EXERCISE DETAILS: Print the data that follows word for word, leaving out any picture.

TASK DATA:
BEGIN
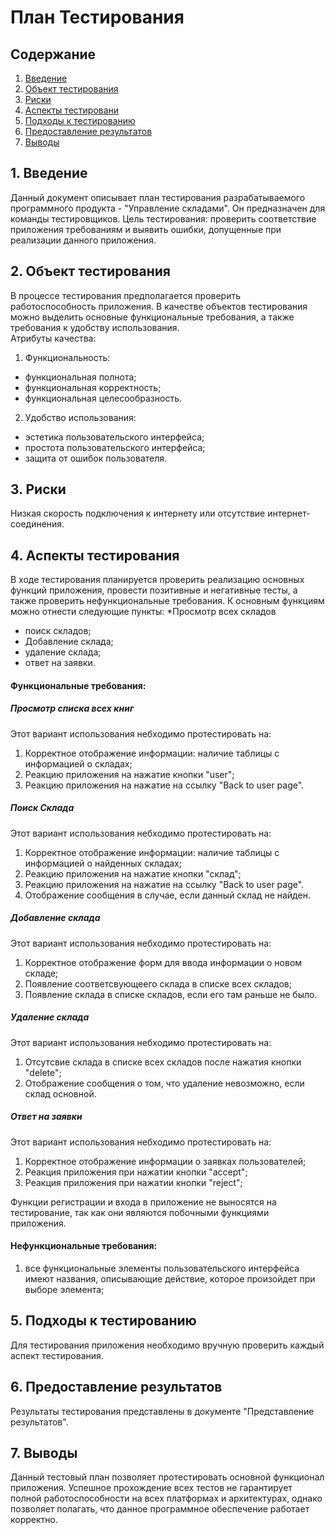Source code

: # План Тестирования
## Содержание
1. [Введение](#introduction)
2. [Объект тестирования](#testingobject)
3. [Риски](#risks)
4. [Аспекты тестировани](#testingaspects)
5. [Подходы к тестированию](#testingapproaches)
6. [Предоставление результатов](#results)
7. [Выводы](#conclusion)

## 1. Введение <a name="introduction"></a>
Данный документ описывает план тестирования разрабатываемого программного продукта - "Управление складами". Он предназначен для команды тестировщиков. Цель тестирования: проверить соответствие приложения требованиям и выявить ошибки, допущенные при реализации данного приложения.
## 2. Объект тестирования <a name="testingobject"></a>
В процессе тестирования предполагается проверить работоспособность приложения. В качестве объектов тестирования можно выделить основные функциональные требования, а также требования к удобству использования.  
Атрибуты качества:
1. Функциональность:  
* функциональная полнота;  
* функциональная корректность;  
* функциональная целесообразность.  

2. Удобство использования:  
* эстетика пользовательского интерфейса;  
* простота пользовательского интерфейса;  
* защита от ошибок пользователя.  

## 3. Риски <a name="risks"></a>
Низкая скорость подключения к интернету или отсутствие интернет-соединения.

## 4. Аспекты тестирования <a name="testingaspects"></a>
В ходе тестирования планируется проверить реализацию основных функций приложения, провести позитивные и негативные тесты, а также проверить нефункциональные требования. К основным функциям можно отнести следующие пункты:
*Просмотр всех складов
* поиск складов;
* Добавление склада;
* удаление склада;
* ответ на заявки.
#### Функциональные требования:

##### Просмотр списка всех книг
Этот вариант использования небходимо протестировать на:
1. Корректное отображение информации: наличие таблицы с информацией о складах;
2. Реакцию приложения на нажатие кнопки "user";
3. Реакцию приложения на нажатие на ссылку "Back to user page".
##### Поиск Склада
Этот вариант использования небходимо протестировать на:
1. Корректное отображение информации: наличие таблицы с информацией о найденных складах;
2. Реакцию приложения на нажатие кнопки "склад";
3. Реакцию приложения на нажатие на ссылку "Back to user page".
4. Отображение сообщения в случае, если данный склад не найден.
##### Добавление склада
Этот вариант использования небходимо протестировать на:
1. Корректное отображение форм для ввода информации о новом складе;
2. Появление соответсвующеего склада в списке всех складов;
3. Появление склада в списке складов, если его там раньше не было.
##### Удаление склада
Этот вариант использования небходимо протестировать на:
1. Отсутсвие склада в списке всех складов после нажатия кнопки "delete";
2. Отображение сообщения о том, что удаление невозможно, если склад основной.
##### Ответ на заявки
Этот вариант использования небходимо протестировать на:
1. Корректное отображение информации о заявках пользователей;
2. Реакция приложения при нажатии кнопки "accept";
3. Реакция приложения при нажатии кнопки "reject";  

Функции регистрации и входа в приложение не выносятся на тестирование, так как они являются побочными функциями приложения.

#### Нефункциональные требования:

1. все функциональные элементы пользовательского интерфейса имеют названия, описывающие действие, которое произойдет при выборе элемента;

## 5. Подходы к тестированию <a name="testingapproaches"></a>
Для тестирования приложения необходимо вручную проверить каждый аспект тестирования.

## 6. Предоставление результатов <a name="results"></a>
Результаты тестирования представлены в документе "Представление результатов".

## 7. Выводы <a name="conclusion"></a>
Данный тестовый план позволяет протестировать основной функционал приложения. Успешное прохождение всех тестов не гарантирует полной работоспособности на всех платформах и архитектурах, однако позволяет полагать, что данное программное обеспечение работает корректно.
END
ANSWER BOX:
Source code

: # План Тестирования
## Содержание
1. [Введение](#introduction)
2. [Объект тестирования](#testingobject)
3. [Риски](#risks)
4. [Аспекты тестировани](#testingaspects)
5. [Подходы к тестированию](#testingapproaches)
6. [Предоставление результатов](#results)
7. [Выводы](#conclusion)

## 1. Введение <a name="introduction"></a>
Данный документ описывает план тестирования разрабатываемого программного продукта - "Управление складами". Он предназначен для команды тестировщиков. Цель тестирования: проверить соответствие приложения требованиям и выявить ошибки, допущенные при реализации данного приложения.
## 2. Объект тестирования <a name="testingobject"></a>
В процессе тестирования предполагается проверить работоспособность приложения. В качестве объектов тестирования можно выделить основные функциональные требования, а также требования к удобству использования.  
Атрибуты качества:
1. Функциональность:  
* функциональная полнота;  
* функциональная корректность;  
* функциональная целесообразность.  

2. Удобство использования:  
* эстетика пользовательского интерфейса;  
* простота пользовательского интерфейса;  
* защита от ошибок пользователя.  

## 3. Риски <a name="risks"></a>
Низкая скорость подключения к интернету или отсутствие интернет-соединения.

## 4. Аспекты тестирования <a name="testingaspects"></a>
В ходе тестирования планируется проверить реализацию основных функций приложения, провести позитивные и негативные тесты, а также проверить нефункциональные требования. К основным функциям можно отнести следующие пункты:
*Просмотр всех складов
* поиск складов;
* Добавление склада;
* удаление склада;
* ответ на заявки.
#### Функциональные требования:

##### Просмотр списка всех книг
Этот вариант использования небходимо протестировать на:
1. Корректное отображение информации: наличие таблицы с информацией о складах;
2. Реакцию приложения на нажатие кнопки "user";
3. Реакцию приложения на нажатие на ссылку "Back to user page".
##### Поиск Склада
Этот вариант использования небходимо протестировать на:
1. Корректное отображение информации: наличие таблицы с информацией о найденных складах;
2. Реакцию приложения на нажатие кнопки "склад";
3. Реакцию приложения на нажатие на ссылку "Back to user page".
4. Отображение сообщения в случае, если данный склад не найден.
##### Добавление склада
Этот вариант использования небходимо протестировать на:
1. Корректное отображение форм для ввода информации о новом складе;
2. Появление соответсвующеего склада в списке всех складов;
3. Появление склада в списке складов, если его там раньше не было.
##### Удаление склада
Этот вариант использования небходимо протестировать на:
1. Отсутсвие склада в списке всех складов после нажатия кнопки "delete";
2. Отображение сообщения о том, что удаление невозможно, если склад основной.
##### Ответ на заявки
Этот вариант использования небходимо протестировать на:
1. Корректное отображение информации о заявках пользователей;
2. Реакция приложения при нажатии кнопки "accept";
3. Реакция приложения при нажатии кнопки "reject";  

Функции регистрации и входа в приложение не выносятся на тестирование, так как они являются побочными функциями приложения.

#### Нефункциональные требования:

1. все функциональные элементы пользовательского интерфейса имеют названия, описывающие действие, которое произойдет при выборе элемента;

## 5. Подходы к тестированию <a name="testingapproaches"></a>
Для тестирования приложения необходимо вручную проверить каждый аспект тестирования.

## 6. Предоставление результатов <a name="results"></a>
Результаты тестирования представлены в документе "Представление результатов".

## 7. Выводы <a name="conclusion"></a>
Данный тестовый план позволяет протестировать основной функционал приложения. Успешное прохождение всех тестов не гарантирует полной работоспособности на всех платформах и архитектурах, однако позволяет полагать, что данное программное обеспечение работает корректно.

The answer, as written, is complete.